1

I've created a perl script to use HTML::TableExtract to scrape data from tables on a site.

It works great to dump out table data for unsecured sites (i.e. HTTP site), but when I try HTTPS sites, it doesn't work (the tables_report line just prints blank.. it should print a bunch of table data).

However, if I take the content of that HTTPS page, and save it to an html file and then post it on an unsecured HTTP site (and change my content to point to this HTTP page), this script works as expected.

Anyone know how I can get this to work over HTTPS?

#!/usr/bin/perl
use lib qw( ..); 
use HTML::TableExtract; 
use LWP::Simple; 
use Data::Dumper; 
# DOESN'T work:
my $content = get("https://datatables.net/"); 
# DOES work:
#   my $content = get("http://www.w3schools.com/html/html_tables.asp"); 
my $te = HTML::TableExtract->new();
$te->parse($content);
print $te->tables_report(show_content=>1);
print "\n";
print "End\n";

The sites mentioned above for $content are just examples.. these aren't really the sites I'm extracting, but they work just like the site I'm really trying to scrape.

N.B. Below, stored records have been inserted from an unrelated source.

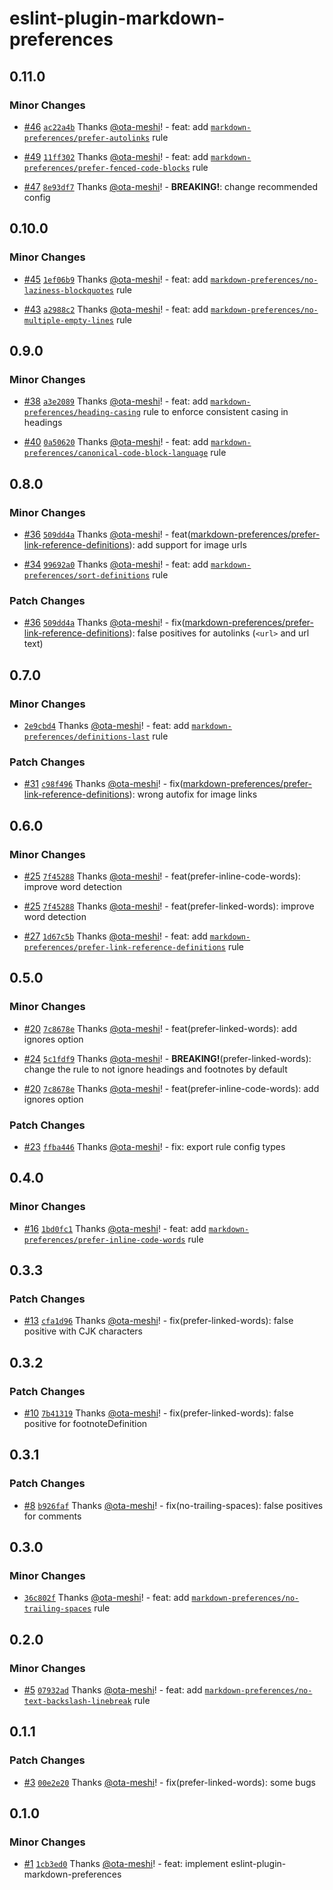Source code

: # eslint-plugin-markdown-preferences

## 0.11.0

### Minor Changes

- [#46](https://github.com/ota-meshi/eslint-plugin-markdown-preferences/pull/46) [`ac22a4b`](https://github.com/ota-meshi/eslint-plugin-markdown-preferences/commit/ac22a4b79a9895660aaffa6e7c2d54132c1792a1) Thanks [@ota-meshi](https://github.com/ota-meshi)! - feat: add [`markdown-preferences/prefer-autolinks`](https://ota-meshi.github.io/eslint-plugin-markdown-preferences/rules/prefer-autolinks.html) rule

- [#49](https://github.com/ota-meshi/eslint-plugin-markdown-preferences/pull/49) [`11ff302`](https://github.com/ota-meshi/eslint-plugin-markdown-preferences/commit/11ff3028e5b6d6afea2d9d32cdad43c64155d0ff) Thanks [@ota-meshi](https://github.com/ota-meshi)! - feat: add [`markdown-preferences/prefer-fenced-code-blocks`](https://ota-meshi.github.io/eslint-plugin-markdown-preferences/rules/prefer-fenced-code-blocks.html) rule

- [#47](https://github.com/ota-meshi/eslint-plugin-markdown-preferences/pull/47) [`8e93df7`](https://github.com/ota-meshi/eslint-plugin-markdown-preferences/commit/8e93df7bf3722a3535619ed54a90eaa50d23150d) Thanks [@ota-meshi](https://github.com/ota-meshi)! - **BREAKING!**: change recommended config

## 0.10.0

### Minor Changes

- [#45](https://github.com/ota-meshi/eslint-plugin-markdown-preferences/pull/45) [`1ef06b9`](https://github.com/ota-meshi/eslint-plugin-markdown-preferences/commit/1ef06b9bf91e1e7ff5907e36fc05d9b9f8cef5ae) Thanks [@ota-meshi](https://github.com/ota-meshi)! - feat: add [`markdown-preferences/no-laziness-blockquotes`](https://ota-meshi.github.io/eslint-plugin-markdown-preferences/rules/no-laziness-blockquotes.html) rule

- [#43](https://github.com/ota-meshi/eslint-plugin-markdown-preferences/pull/43) [`a2988c2`](https://github.com/ota-meshi/eslint-plugin-markdown-preferences/commit/a2988c2a8a320dc4d43fada6001e1c1d607c881e) Thanks [@ota-meshi](https://github.com/ota-meshi)! - feat: add [`markdown-preferences/no-multiple-empty-lines`](https://ota-meshi.github.io/eslint-plugin-markdown-preferences/rules/no-multiple-empty-lines.html) rule

## 0.9.0

### Minor Changes

- [#38](https://github.com/ota-meshi/eslint-plugin-markdown-preferences/pull/38) [`a3e2089`](https://github.com/ota-meshi/eslint-plugin-markdown-preferences/commit/a3e20897258886ecb93d9833e7160d4126b055a2) Thanks [@ota-meshi](https://github.com/ota-meshi)! - feat: add [`markdown-preferences/heading-casing`](https://ota-meshi.github.io/eslint-plugin-markdown-preferences/rules/heading-casing.html) rule to enforce consistent casing in headings

- [#40](https://github.com/ota-meshi/eslint-plugin-markdown-preferences/pull/40) [`0a50620`](https://github.com/ota-meshi/eslint-plugin-markdown-preferences/commit/0a50620959563001ba38d5e2bf5a0e3fd064ada2) Thanks [@ota-meshi](https://github.com/ota-meshi)! - feat: add [`markdown-preferences/canonical-code-block-language`](https://ota-meshi.github.io/eslint-plugin-markdown-preferences/rules/canonical-code-block-language.html) rule

## 0.8.0

### Minor Changes

- [#36](https://github.com/ota-meshi/eslint-plugin-markdown-preferences/pull/36) [`509dd4a`](https://github.com/ota-meshi/eslint-plugin-markdown-preferences/commit/509dd4afc42c94e4c666cdb772323723c878b5ca) Thanks [@ota-meshi](https://github.com/ota-meshi)! - feat([markdown-preferences/prefer-link-reference-definitions](https://ota-meshi.github.io/eslint-plugin-markdown-preferences/rules/prefer-link-reference-definitions.html)): add support for image urls

- [#34](https://github.com/ota-meshi/eslint-plugin-markdown-preferences/pull/34) [`99692a0`](https://github.com/ota-meshi/eslint-plugin-markdown-preferences/commit/99692a0d16d7c9595f1547b2986636e8e9230ac8) Thanks [@ota-meshi](https://github.com/ota-meshi)! - feat: add [`markdown-preferences/sort-definitions`](https://ota-meshi.github.io/eslint-plugin-markdown-preferences/rules/sort-definitions.html) rule

### Patch Changes

- [#36](https://github.com/ota-meshi/eslint-plugin-markdown-preferences/pull/36) [`509dd4a`](https://github.com/ota-meshi/eslint-plugin-markdown-preferences/commit/509dd4afc42c94e4c666cdb772323723c878b5ca) Thanks [@ota-meshi](https://github.com/ota-meshi)! - fix([markdown-preferences/prefer-link-reference-definitions](https://ota-meshi.github.io/eslint-plugin-markdown-preferences/rules/prefer-link-reference-definitions.html)): false positives for autolinks (`<url>` and url text)

## 0.7.0

### Minor Changes

- [`2e9cbd4`](https://github.com/ota-meshi/eslint-plugin-markdown-preferences/commit/2e9cbd401c4d805b917d64d933ee15c0ee452afc) Thanks [@ota-meshi](https://github.com/ota-meshi)! - feat: add [`markdown-preferences/definitions-last`](https://ota-meshi.github.io/eslint-plugin-markdown-preferences/rules/definitions-last.html) rule

### Patch Changes

- [#31](https://github.com/ota-meshi/eslint-plugin-markdown-preferences/pull/31) [`c98f496`](https://github.com/ota-meshi/eslint-plugin-markdown-preferences/commit/c98f496f91d92c437b71d36077cee263a89e2684) Thanks [@ota-meshi](https://github.com/ota-meshi)! - fix([markdown-preferences/prefer-link-reference-definitions](https://ota-meshi.github.io/eslint-plugin-markdown-preferences/rules/prefer-link-reference-definitions.html)): wrong autofix for image links

## 0.6.0

### Minor Changes

- [#25](https://github.com/ota-meshi/eslint-plugin-markdown-preferences/pull/25) [`7f45288`](https://github.com/ota-meshi/eslint-plugin-markdown-preferences/commit/7f4528823517f8282bb4218f49b28c2bec4467d9) Thanks [@ota-meshi](https://github.com/ota-meshi)! - feat(prefer-inline-code-words): improve word detection

- [#25](https://github.com/ota-meshi/eslint-plugin-markdown-preferences/pull/25) [`7f45288`](https://github.com/ota-meshi/eslint-plugin-markdown-preferences/commit/7f4528823517f8282bb4218f49b28c2bec4467d9) Thanks [@ota-meshi](https://github.com/ota-meshi)! - feat(prefer-linked-words): improve word detection

- [#27](https://github.com/ota-meshi/eslint-plugin-markdown-preferences/pull/27) [`1d67c5b`](https://github.com/ota-meshi/eslint-plugin-markdown-preferences/commit/1d67c5b4501b630ab1293f018dd8db2ef979e93c) Thanks [@ota-meshi](https://github.com/ota-meshi)! - feat: add [`markdown-preferences/prefer-link-reference-definitions`](https://ota-meshi.github.io/eslint-plugin-markdown-preferences/rules/prefer-link-reference-definitions.html) rule

## 0.5.0

### Minor Changes

- [#20](https://github.com/ota-meshi/eslint-plugin-markdown-preferences/pull/20) [`7c8678e`](https://github.com/ota-meshi/eslint-plugin-markdown-preferences/commit/7c8678e3d01adf31554ed87ac23ad2508c378600) Thanks [@ota-meshi](https://github.com/ota-meshi)! - feat(prefer-linked-words): add ignores option

- [#24](https://github.com/ota-meshi/eslint-plugin-markdown-preferences/pull/24) [`5c1fdf9`](https://github.com/ota-meshi/eslint-plugin-markdown-preferences/commit/5c1fdf9b24082c62a8dac921222081ea3cd2efc1) Thanks [@ota-meshi](https://github.com/ota-meshi)! - **BREAKING!**(prefer-linked-words): change the rule to not ignore headings and footnotes by default

- [#20](https://github.com/ota-meshi/eslint-plugin-markdown-preferences/pull/20) [`7c8678e`](https://github.com/ota-meshi/eslint-plugin-markdown-preferences/commit/7c8678e3d01adf31554ed87ac23ad2508c378600) Thanks [@ota-meshi](https://github.com/ota-meshi)! - feat(prefer-inline-code-words): add ignores option

### Patch Changes

- [#23](https://github.com/ota-meshi/eslint-plugin-markdown-preferences/pull/23) [`ffba446`](https://github.com/ota-meshi/eslint-plugin-markdown-preferences/commit/ffba44605fae9c91ac86138d7d992465f69ef543) Thanks [@ota-meshi](https://github.com/ota-meshi)! - fix: export rule config types

## 0.4.0

### Minor Changes

- [#16](https://github.com/ota-meshi/eslint-plugin-markdown-preferences/pull/16) [`1bd0fc1`](https://github.com/ota-meshi/eslint-plugin-markdown-preferences/commit/1bd0fc111b21442ec9f974fa6f935e9616331647) Thanks [@ota-meshi](https://github.com/ota-meshi)! - feat: add [`markdown-preferences/prefer-inline-code-words`](https://ota-meshi.github.io/eslint-plugin-markdown-preferences/rules/prefer-inline-code-words.html) rule

## 0.3.3

### Patch Changes

- [#13](https://github.com/ota-meshi/eslint-plugin-markdown-preferences/pull/13) [`cfa1d96`](https://github.com/ota-meshi/eslint-plugin-markdown-preferences/commit/cfa1d968cd04632028ba51af66edafe5205504b9) Thanks [@ota-meshi](https://github.com/ota-meshi)! - fix(prefer-linked-words): false positive with CJK characters

## 0.3.2

### Patch Changes

- [#10](https://github.com/ota-meshi/eslint-plugin-markdown-preferences/pull/10) [`7b41319`](https://github.com/ota-meshi/eslint-plugin-markdown-preferences/commit/7b41319ae75013e6c413f99a2ca4764c090cc25a) Thanks [@ota-meshi](https://github.com/ota-meshi)! - fix(prefer-linked-words): false positive for footnoteDefinition

## 0.3.1

### Patch Changes

- [#8](https://github.com/ota-meshi/eslint-plugin-markdown-preferences/pull/8) [`b926faf`](https://github.com/ota-meshi/eslint-plugin-markdown-preferences/commit/b926faf6ff2fe6f6faab87f34eed40011e2ee955) Thanks [@ota-meshi](https://github.com/ota-meshi)! - fix(no-trailing-spaces): false positives for comments

## 0.3.0

### Minor Changes

- [`36c802f`](https://github.com/ota-meshi/eslint-plugin-markdown-preferences/commit/36c802f7831b592972f9af2d9fddc69fdff0aa8b) Thanks [@ota-meshi](https://github.com/ota-meshi)! - feat: add [`markdown-preferences/no-trailing-spaces`](https://ota-meshi.github.io/eslint-plugin-markdown-preferences/rules/no-trailing-spaces.html) rule

## 0.2.0

### Minor Changes

- [#5](https://github.com/ota-meshi/eslint-plugin-markdown-preferences/pull/5) [`07932ad`](https://github.com/ota-meshi/eslint-plugin-markdown-preferences/commit/07932adf0f50199017cc16078c5e4b27db53a597) Thanks [@ota-meshi](https://github.com/ota-meshi)! - feat: add [`markdown-preferences/no-text-backslash-linebreak`](https://ota-meshi.github.io/eslint-plugin-markdown-preferences/rules/no-text-backslash-linebreak.html) rule

## 0.1.1

### Patch Changes

- [#3](https://github.com/ota-meshi/eslint-plugin-markdown-preferences/pull/3) [`00e2e20`](https://github.com/ota-meshi/eslint-plugin-markdown-preferences/commit/00e2e20906e805e96bb1e07a9c2a00d5bdf4abc2) Thanks [@ota-meshi](https://github.com/ota-meshi)! - fix(prefer-linked-words): some bugs

## 0.1.0

### Minor Changes

- [#1](https://github.com/ota-meshi/eslint-plugin-markdown-preferences/pull/1) [`1cb3ed0`](https://github.com/ota-meshi/eslint-plugin-markdown-preferences/commit/1cb3ed0bce99028c8313b9b5600d83e2d19b8f54) Thanks [@ota-meshi](https://github.com/ota-meshi)! - feat: implement eslint-plugin-markdown-preferences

One option I guess is for me to use perl to download the page locally first and extract from there, but I'd rather not, if there's an easier way to do this (anyone that helps, please don't spend any crazy amount of time coming up with a complicated solution!).

Chankey Pathak
  • 21,187
  • 12
  • 85
  • 133
ChrisS
  • 25
  • 5

4 Answers4

1

The problem is related to the user agent that LWP::Simple uses, which is stopped at that site. Use LWP::UserAgent and set an allowed user agent, like this:

use strict;
use warnings;
use LWP::UserAgent;

my $ua = LWP::UserAgent->new;
my $url = 'https://datatables.net/';

$ua->agent("Mozilla/5.0");  # set user agent
my $res = $ua->get($url);   # send request

# check the outcome
if ($res->is_success) {
   # ok -> I simply print the content in this example, you should parse it
   print $res->decoded_content;
}
else {
   # ko
   print "Error: ", $res->status_line, "\n";
}
Miguel Prz
  • 13,718
  • 29
  • 42
  • Thanks for the response! This – ChrisS Oct 15 '16 at 16:46
  • Sorry, I'm new to StackOverflow and hit enter too soon. This almost worked. I had to change one part to `my $ua = LWP::UserAgent->new( ssl_opts => { verify_hostname => 0 }, );` or I would always get an error saying certificate verify failed. I combined this solution with Chankey's parsing. I'll try and post my final code below. – ChrisS Oct 15 '16 at 16:50
  • 1
    Actually after reading around, sounds like it was more recommended to use `ssl_opts => { SSL_verify_mode => 'SSL_VERIFY_PEER' },`, so that's what I did instead. Not sure if there are security issues with this at all, but I'm not interested in security here.. just trying to pull in some statistics off of a public site. – ChrisS Oct 15 '16 at 16:59
0

This is because datatables.net is blocking LWP::Simple requests. You can confirm this by using below code:

#!/usr/bin/perl
use strict;
use warnings;
use LWP::Simple; 
print is_success(getprint("https://datatables.net/"));

Output:

$ perl test.pl 
403 Forbidden <URL:https://datatables.net/>

You could try using LWP::RobotUA. Below code works fine for me.

#!/usr/bin/perl
use strict;
use warnings;

use LWP::RobotUA;
use HTML::TableExtract;

my $ua = LWP::RobotUA->new( 'bot_chankey/1.1', 'chankeypathak@stackoverflow.com' );
$ua->delay(5/60); # 5 second delay between requests
my $response = $ua->get('https://datatables.net/');
if ( $response->is_success ) {
    my $te = HTML::TableExtract->new();
    $te->parse($response->content);
    print $te->tables_report(show_content=>1);
}
else {
    die $response->status_line;
}
Chankey Pathak
  • 21,187
  • 12
  • 85
  • 133
  • Thank you Chankey! Your answer worked similarly to Miguel's... it gave me an error of "certificate verify failed" when I tried it. Presumably I had to set a flag like I had googled for Miguel's answer for this to work. In the end, I marked his as the answer because that's what the majority of my code looked like now. But if I could pick two answers, I'd pick yours as well. Upvoted, anyways, but I'm too new for it to show here. I appreciate your great help!!! – ChrisS Oct 15 '16 at 17:01
0

In the end, a combination of Miguel and Chankey's responses provided my solution. Miguel's made up most of my code, so I selected that as the answer, but here is my "final" code (got a lot more to do, but this is all I couldn't figure out.. the rest should be no problem).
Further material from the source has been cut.